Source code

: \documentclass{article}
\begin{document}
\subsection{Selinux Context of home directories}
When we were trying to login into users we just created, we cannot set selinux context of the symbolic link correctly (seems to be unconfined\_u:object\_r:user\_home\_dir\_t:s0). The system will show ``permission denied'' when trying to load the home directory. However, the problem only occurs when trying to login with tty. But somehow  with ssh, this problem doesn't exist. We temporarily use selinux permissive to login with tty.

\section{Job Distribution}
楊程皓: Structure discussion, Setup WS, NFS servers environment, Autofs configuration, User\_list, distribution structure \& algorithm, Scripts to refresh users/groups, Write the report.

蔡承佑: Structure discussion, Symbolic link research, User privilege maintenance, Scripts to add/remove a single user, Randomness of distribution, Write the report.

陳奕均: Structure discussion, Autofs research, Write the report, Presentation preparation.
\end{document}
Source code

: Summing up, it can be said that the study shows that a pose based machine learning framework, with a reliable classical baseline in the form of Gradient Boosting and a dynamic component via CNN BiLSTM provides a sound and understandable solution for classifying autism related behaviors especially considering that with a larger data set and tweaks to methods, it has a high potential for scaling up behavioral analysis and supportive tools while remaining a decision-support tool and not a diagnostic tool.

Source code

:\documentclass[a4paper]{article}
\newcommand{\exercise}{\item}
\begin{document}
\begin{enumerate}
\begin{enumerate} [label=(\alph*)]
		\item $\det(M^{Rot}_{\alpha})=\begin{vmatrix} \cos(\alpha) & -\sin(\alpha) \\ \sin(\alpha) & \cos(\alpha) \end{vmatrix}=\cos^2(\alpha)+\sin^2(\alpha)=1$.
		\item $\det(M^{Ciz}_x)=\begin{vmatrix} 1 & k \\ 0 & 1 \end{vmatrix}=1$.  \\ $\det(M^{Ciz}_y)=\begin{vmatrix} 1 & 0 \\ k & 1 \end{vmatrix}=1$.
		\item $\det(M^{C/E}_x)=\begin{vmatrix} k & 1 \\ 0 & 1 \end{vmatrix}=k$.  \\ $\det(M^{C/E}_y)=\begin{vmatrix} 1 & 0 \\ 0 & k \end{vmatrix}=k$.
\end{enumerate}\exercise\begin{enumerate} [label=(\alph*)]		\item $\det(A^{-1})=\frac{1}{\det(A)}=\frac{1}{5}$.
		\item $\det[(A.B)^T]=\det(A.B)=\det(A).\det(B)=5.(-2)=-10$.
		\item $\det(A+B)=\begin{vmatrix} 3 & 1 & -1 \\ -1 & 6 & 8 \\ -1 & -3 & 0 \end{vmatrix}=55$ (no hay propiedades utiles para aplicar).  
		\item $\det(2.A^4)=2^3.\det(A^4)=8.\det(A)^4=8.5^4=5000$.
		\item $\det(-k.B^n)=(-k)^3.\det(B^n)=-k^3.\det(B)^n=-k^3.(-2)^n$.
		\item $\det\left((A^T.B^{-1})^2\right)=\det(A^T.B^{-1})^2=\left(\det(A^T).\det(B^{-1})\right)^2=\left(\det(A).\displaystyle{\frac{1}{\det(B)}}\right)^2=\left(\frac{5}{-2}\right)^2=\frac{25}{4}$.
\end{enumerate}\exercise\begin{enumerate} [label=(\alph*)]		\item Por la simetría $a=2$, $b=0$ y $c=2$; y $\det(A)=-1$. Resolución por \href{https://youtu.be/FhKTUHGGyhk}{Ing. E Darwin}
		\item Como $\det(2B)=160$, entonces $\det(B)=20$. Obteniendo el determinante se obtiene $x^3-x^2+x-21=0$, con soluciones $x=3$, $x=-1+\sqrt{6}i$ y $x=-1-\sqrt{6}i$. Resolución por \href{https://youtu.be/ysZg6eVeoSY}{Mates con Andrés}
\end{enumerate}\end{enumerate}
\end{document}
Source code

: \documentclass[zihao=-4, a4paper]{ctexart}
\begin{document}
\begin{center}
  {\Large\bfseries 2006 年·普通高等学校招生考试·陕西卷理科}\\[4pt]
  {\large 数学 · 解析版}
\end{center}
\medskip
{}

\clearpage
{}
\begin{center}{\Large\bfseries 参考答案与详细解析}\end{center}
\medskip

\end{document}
☆ ☆ ☆
### Problem description
Would you transcribe every entry exactly, leaving nothing out?

### Answer section
Source code

: \documentclass{article}
\begin{document}
\subsection{Selinux Context of home directories}
When we were trying to login into users we just created, we cannot set selinux context of the symbolic link correctly (seems to be unconfined\_u:object\_r:user\_home\_dir\_t:s0). The system will show ``permission denied'' when trying to load the home directory. However, the problem only occurs when trying to login with tty. But somehow  with ssh, this problem doesn't exist. We temporarily use selinux permissive to login with tty.

\section{Job Distribution}
楊程皓: Structure discussion, Setup WS, NFS servers environment, Autofs configuration, User\_list, distribution structure \& algorithm, Scripts to refresh users/groups, Write the report.

蔡承佑: Structure discussion, Symbolic link research, User privilege maintenance, Scripts to add/remove a single user, Randomness of distribution, Write the report.

陳奕均: Structure discussion, Autofs research, Write the report, Presentation preparation.
\end{document}
Source code

: Summing up, it can be said that the study shows that a pose based machine learning framework, with a reliable classical baseline in the form of Gradient Boosting and a dynamic component via CNN BiLSTM provides a sound and understandable solution for classifying autism related behaviors especially considering that with a larger data set and tweaks to methods, it has a high potential for scaling up behavioral analysis and supportive tools while remaining a decision-support tool and not a diagnostic tool.

Source code

:\documentclass[a4paper]{article}
\newcommand{\exercise}{\item}
\begin{document}
\begin{enumerate}
\begin{enumerate} [label=(\alph*)]
		\item $\det(M^{Rot}_{\alpha})=\begin{vmatrix} \cos(\alpha) & -\sin(\alpha) \\ \sin(\alpha) & \cos(\alpha) \end{vmatrix}=\cos^2(\alpha)+\sin^2(\alpha)=1$.
		\item $\det(M^{Ciz}_x)=\begin{vmatrix} 1 & k \\ 0 & 1 \end{vmatrix}=1$.  \\ $\det(M^{Ciz}_y)=\begin{vmatrix} 1 & 0 \\ k & 1 \end{vmatrix}=1$.
		\item $\det(M^{C/E}_x)=\begin{vmatrix} k & 1 \\ 0 & 1 \end{vmatrix}=k$.  \\ $\det(M^{C/E}_y)=\begin{vmatrix} 1 & 0 \\ 0 & k \end{vmatrix}=k$.
\end{enumerate}\exercise\begin{enumerate} [label=(\alph*)]		\item $\det(A^{-1})=\frac{1}{\det(A)}=\frac{1}{5}$.
		\item $\det[(A.B)^T]=\det(A.B)=\det(A).\det(B)=5.(-2)=-10$.
		\item $\det(A+B)=\begin{vmatrix} 3 & 1 & -1 \\ -1 & 6 & 8 \\ -1 & -3 & 0 \end{vmatrix}=55$ (no hay propiedades utiles para aplicar).  
		\item $\det(2.A^4)=2^3.\det(A^4)=8.\det(A)^4=8.5^4=5000$.
		\item $\det(-k.B^n)=(-k)^3.\det(B^n)=-k^3.\det(B)^n=-k^3.(-2)^n$.
		\item $\det\left((A^T.B^{-1})^2\right)=\det(A^T.B^{-1})^2=\left(\det(A^T).\det(B^{-1})\right)^2=\left(\det(A).\displaystyle{\frac{1}{\det(B)}}\right)^2=\left(\frac{5}{-2}\right)^2=\frac{25}{4}$.
\end{enumerate}\exercise\begin{enumerate} [label=(\alph*)]		\item Por la simetría $a=2$, $b=0$ y $c=2$; y $\det(A)=-1$. Resolución por \href{https://youtu.be/FhKTUHGGyhk}{Ing. E Darwin}
		\item Como $\det(2B)=160$, entonces $\det(B)=20$. Obteniendo el determinante se obtiene $x^3-x^2+x-21=0$, con soluciones $x=3$, $x=-1+\sqrt{6}i$ y $x=-1-\sqrt{6}i$. Resolución por \href{https://youtu.be/ysZg6eVeoSY}{Mates con Andrés}
\end{enumerate}\end{enumerate}
\end{document}
Source code

: \documentclass[zihao=-4, a4paper]{ctexart}
\begin{document}
\begin{center}
  {\Large\bfseries 2006 年·普通高等学校招生考试·陕西卷理科}\\[4pt]
  {\large 数学 · 解析版}
\end{center}
\medskip
{}

\clearpage
{}
\begin{center}{\Large\bfseries 参考答案与详细解析}\end{center}
\medskip

\end{document}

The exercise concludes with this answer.